Transcribe exactly, and only, the lines from the one containing "What increment to" through the last line of the data.
═════ DATA SHOWN
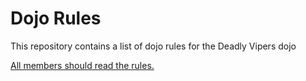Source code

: Dojo Rules
==========

This repository contains a list of dojo rules for the Deadly Vipers dojo

[All members should read the rules.](https://github.com/deadlyvipers)
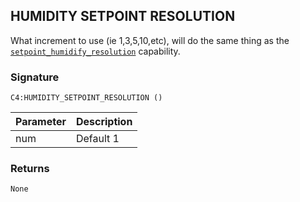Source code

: ## HUMIDITY SETPOINT RESOLUTION

What increment to use (ie 1,3,5,10,etc), will do the same thing as the [`setpoint_humidify_resolution`][1] capability.


### Signature

`C4:HUMIDITY_SETPOINT_RESOLUTION ()` 


| Parameter | Description |
| --- | --- |
| num | Default 1 |


### Returns

`None`


[1]:	https://control4.github.io/docs-driverworks-proxyprotocol/#thermostat-capabilities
══════════
-- SOLUTION TO THIS PROBLEM --
What increment to use (ie 1,3,5,10,etc), will do the same thing as the [`setpoint_humidify_resolution`][1] capability.


### Signature

`C4:HUMIDITY_SETPOINT_RESOLUTION ()` 


| Parameter | Description |
| --- | --- |
| num | Default 1 |


### Returns

`None`


[1]:	https://control4.github.io/docs-driverworks-proxyprotocol/#thermostat-capabilities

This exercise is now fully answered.